1. Bayesian Reasoning and Machine Learning by David Barber
Bayesian Reasoning and Machine Learning by David Barber is an ebook that is designed for final-year undergraduates and master’s students with limited background in linear algebra and calculus. From basic reasoning to advanced techniques within the framework of graphical models, readers get to learn the developing skills as easily as they could wish.
2. Inductive Logic Programming: Techniques and Applications
by Nada Lavrac, Saso Dzeroski
This book on inductive logic programming (ILP) that a research field at the intersection of machine learning and logic programming aims at a formal framework besides providing the practical algorithms for inductively learning relational descriptions in the form of logic programs.
3. Gaussian Processes for Machine Learning by Carl E. Rasmussen, Christopher K. I. Williams
This book makes readers learn a principled, practical, probabilistic approach to learning in kernel machines in quite a different and easy way. It comprises of supervised-learning problem for regression and classification, and includes detailed algorithms.
4. Machine Learning, Neural and Statistical Classification by D. Michie, D. J. Spiegelhalter
This book by D.Michie, D. J. Spiegelhalter is written with the aim to provide an up-to-date review of different approaches to classification, compare their performance on a wide range of challenging data-sets and also draw conclusions on their applicability to realistic industrial problems.
5. Information Theory, Inference, and Learning Algorithms by David J. C. MacKay
In this book Information theory topic is explained and well talked about in detail to help readers attain good knowledge about the practical communication systems like arithmetic coding for data compression and sparse-graph codes for error-correction.
6. The Elements of Statistical Learning: Data Mining, Inference, and Prediction BY by T. Hastie, R. Tibshirani, J. Friedman
With this book, readers get to learn conceptual underpinnings rather than just obtaining theorical knowledge. It comprises of statistical framework and is the best pick for statisticians, researchers and practitioners.
7. The LION Way by Roberto Battiti, Mauro Brunato
The LION Way is an ebook that is written with the aim to help readers in machine learning and Intelligent Optimization (LION) that is the combination of learning from data and optimization applied to solve complex and dynamic problems.
8. Introduction to Machine Learning by Amnon Shashua
Introduction to Machine learning is an ebook that comprises of Statistical Inference (Bayes, EM, ML/MaxEnt duality), algebraic and spectral methods (PCA, LDA, CCA, Clustering) and PAC learning (the Formal model, VC dimension, Double Sampling theorem).

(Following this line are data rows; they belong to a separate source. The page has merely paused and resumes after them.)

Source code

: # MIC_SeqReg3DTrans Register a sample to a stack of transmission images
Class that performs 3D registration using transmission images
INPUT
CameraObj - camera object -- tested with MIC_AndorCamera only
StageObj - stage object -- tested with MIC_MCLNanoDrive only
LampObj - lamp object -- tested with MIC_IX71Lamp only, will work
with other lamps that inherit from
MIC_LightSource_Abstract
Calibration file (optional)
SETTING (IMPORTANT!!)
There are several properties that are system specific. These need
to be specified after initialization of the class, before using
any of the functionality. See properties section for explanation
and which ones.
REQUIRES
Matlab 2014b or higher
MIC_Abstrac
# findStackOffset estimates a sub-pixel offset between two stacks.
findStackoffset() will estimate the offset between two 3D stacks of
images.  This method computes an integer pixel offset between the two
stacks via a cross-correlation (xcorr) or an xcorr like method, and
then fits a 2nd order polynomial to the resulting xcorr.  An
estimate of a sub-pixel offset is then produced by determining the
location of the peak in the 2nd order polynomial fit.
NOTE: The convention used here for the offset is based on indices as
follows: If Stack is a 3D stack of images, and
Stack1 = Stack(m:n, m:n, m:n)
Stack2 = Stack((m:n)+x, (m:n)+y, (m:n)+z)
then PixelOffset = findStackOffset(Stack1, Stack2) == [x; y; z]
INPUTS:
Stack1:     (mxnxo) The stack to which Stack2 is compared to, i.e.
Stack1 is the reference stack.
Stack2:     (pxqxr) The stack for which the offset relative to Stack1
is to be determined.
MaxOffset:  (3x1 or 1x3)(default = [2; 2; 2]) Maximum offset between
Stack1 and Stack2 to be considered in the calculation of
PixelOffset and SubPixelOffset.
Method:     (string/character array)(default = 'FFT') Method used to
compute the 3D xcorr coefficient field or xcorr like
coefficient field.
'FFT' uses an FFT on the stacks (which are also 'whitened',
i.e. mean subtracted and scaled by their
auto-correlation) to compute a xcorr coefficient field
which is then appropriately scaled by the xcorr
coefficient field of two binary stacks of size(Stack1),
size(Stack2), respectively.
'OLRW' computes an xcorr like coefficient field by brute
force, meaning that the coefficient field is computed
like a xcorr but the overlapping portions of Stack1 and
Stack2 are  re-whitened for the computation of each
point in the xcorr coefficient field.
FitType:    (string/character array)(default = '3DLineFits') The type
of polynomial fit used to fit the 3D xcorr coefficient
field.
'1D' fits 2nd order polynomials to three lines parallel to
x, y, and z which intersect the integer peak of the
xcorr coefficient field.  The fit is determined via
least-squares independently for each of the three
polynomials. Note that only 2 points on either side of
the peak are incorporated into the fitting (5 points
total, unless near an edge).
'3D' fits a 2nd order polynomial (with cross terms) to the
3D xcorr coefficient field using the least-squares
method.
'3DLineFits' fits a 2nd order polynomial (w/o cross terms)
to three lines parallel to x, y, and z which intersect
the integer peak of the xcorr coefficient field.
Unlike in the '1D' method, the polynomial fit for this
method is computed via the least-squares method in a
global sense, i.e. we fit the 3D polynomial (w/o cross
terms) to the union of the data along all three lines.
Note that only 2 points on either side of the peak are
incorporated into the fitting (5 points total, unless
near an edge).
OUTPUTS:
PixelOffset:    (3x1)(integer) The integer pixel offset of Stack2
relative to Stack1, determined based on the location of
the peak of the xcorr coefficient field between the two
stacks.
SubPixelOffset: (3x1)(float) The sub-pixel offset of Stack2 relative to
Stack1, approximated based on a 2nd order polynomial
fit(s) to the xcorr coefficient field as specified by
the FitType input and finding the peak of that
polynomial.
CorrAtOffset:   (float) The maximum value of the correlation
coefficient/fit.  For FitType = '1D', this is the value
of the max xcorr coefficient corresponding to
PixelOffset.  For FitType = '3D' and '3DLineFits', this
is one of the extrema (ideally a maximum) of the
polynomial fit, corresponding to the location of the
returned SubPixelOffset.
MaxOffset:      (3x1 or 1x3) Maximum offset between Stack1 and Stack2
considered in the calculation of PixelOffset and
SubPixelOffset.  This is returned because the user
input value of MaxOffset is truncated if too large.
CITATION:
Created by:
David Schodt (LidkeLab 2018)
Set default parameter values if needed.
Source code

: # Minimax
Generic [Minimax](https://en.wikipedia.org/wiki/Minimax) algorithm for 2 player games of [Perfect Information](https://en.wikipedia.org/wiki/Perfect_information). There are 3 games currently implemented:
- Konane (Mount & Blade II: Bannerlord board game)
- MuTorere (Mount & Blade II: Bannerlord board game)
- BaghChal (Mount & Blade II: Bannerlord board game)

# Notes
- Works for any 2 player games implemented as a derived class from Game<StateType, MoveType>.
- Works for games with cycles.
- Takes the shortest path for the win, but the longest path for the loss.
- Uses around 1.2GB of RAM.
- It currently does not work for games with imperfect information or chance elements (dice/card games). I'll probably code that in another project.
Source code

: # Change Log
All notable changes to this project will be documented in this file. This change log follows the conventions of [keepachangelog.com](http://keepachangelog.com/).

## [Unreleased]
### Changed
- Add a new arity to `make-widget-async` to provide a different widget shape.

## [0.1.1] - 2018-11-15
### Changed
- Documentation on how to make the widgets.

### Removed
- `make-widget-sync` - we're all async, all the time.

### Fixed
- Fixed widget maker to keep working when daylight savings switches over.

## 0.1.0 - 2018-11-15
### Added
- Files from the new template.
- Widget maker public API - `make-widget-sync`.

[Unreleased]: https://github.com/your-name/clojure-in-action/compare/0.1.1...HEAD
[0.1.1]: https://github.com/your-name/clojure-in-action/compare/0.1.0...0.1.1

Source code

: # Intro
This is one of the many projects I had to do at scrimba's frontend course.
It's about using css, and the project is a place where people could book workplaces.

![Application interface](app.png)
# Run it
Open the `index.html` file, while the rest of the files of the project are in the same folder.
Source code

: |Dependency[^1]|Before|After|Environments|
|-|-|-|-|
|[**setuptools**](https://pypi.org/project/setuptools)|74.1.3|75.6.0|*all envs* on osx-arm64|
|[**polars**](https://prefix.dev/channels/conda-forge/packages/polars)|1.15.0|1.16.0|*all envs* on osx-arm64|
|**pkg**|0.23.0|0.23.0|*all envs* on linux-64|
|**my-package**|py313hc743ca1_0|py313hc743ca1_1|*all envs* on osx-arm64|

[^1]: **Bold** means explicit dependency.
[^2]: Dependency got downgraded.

9. A Course in Machine Learning by Hal Daume III
A Course in Machine Learning is an ebook that comprises of a set of introductory material covering various aspects of modern machine learning.
10. Reinforcement Learning by C. Weber, M. Elshaw, N. M. Mayer
The book comprises of know how of reinforcement learning. There are 22 chapters in all. While first 11 chapters focus on description and extended scope of reinforcement learning, the remaining 11 chapters show that there is already wide usage in numerous fields.
11. Introduction To Machine Learning by Nils J Nilsson
As the name says, this is an introduction to machine learning. The book by Nils J Nilsson surveys topics in machine learning circa 1996 with the aim to pursue a middle ground between theory and practice.
12. Reinforcement Learning: An Introduction by Richard S. Sutton, Andrew G. Barto
Reinforcement learning lets users learn machine in an easy way. Its like an agent tries to maximize the total amount of reward it receives when interacting with a complex, uncertain environment.